2- Run training.py for training and evaluating a Graph Convolutional Neural Network, or a traditional ECFP-based fully connected network.
If you plan to work with bioassays descriptions, move forward to "Preprocessing Bioassay Descriptions" section. In short you would need to preprocess the description, download molecular data, and clean and partition the molecular data.
Data
The MolData dataset is can be accessed from the data directory after unzipping. all_molecular_data includes 1.4 million molecules, 600 columns of binary bioactivity labels, and the splits (training, validation, or test) the molecules belong to. aid_disease_mapping contains the mapping between bioassays and their related category of diseases, and aid_target_mapping contains the same for category of targets. To have accurate and comparable results, please use the provided split labels for training and evaluations.
The data sources used for the creation of the MolData dataset gathered from the PubChem database are referenced within "data/data_reference_list.txt"
Training on the Molecular Data
The training.py script offers simple training on the molecular data for all benchamarks, evaluates the trained models, and saves the results for each model. To start the training:
1- Select the data type (disease or target) within the code.
2 - Specify the featurizer (GraphConv or ECFP). GraphConv triggers training of a Graph Convolutional Neural Network, while ECFP trains a simple fully connected neural network.
3 - Specify the training data directory (default is at data/ where you unzip the main dataset).
4 - Start the training.
Training happens on a transformed training set to overcome imbalance, where positive data point have higher weights than the negative data points for the loss function. However, evaluation is done on untransformed validation and test sets, to not allow the transformed weights to affect the metric calculation outcomes and to allow missing values to not be counted toward the metric calculations.
Preprocessing Bioassay Descriptions (optional)
Bioassays descriptions and summaries are downloaded from PuChem as text files for 9 different sources. The scripts follow this order:
1- Preprocessing.py: Cleans the descriptions and extracts useful information from them using pre-defined rules.
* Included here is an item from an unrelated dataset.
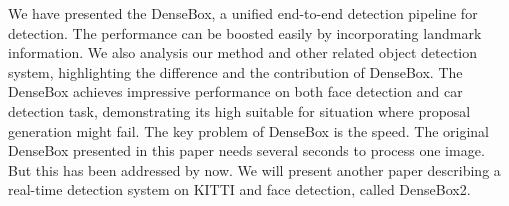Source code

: We have presented the DenseBox, a unified end-to-end detection pipeline for detection. The performance can be boosted easily by incorporating landmark information. We also analysis our method and other related object detection system, highlighting the difference and the contribution of DenseBox.  The DenseBox achieves impressive performance on both face detection and car detection task, demonstrating its high suitable for situation where proposal generation might fail. The key problem of DenseBox is the speed.  The original DenseBox presented in this paper needs several seconds to process one image. But this has been addressed by now.  We will present another paper describing a real-time detection system on KITTI and face detection, called DenseBox2.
2- Clustering.py: Used BioBERT to extract features from the cleaned descriptions and titles, then used KMeans to cluster them. The cluster number are only used as recommendation during taggign each bioassay.
3- Ner.py: Uses a model trained for disease entity recognition to find all disease related words within the description. These words do not have an effect on the tagging, since the detected words were too broad.
4- Manual_tag.py: After a human expert highlights the disease and target related words in all descriptions in a word files, these highlighted words are read and used for finding disease and target tags for each bioassay.
Preprocessing Molecular Data (optional)
After the assays are found and tagged, the molecular data for each assay is downloaded from PubChem using PubChem's bulk download interface. The scripts regarding this section follow this order:
1- Molecular_data_cleaning.py: Makes SMILES canon, cleans duplicate SMILES, adds binary labels to SMILES.
2- Fingerprint_extraction.py: Extracts ECFP4 fingerprints from the data, then used Tanimoto Coefficient to calculate the diversity within the dataset.
3- Correlation.py: Find linear correlation between the labels of all datasets (bioassays), this can be a starting step for drug repurposing.
4- Splitting.py: Splits the molecular data to train, validation, and test splits using the molecular scaffolds.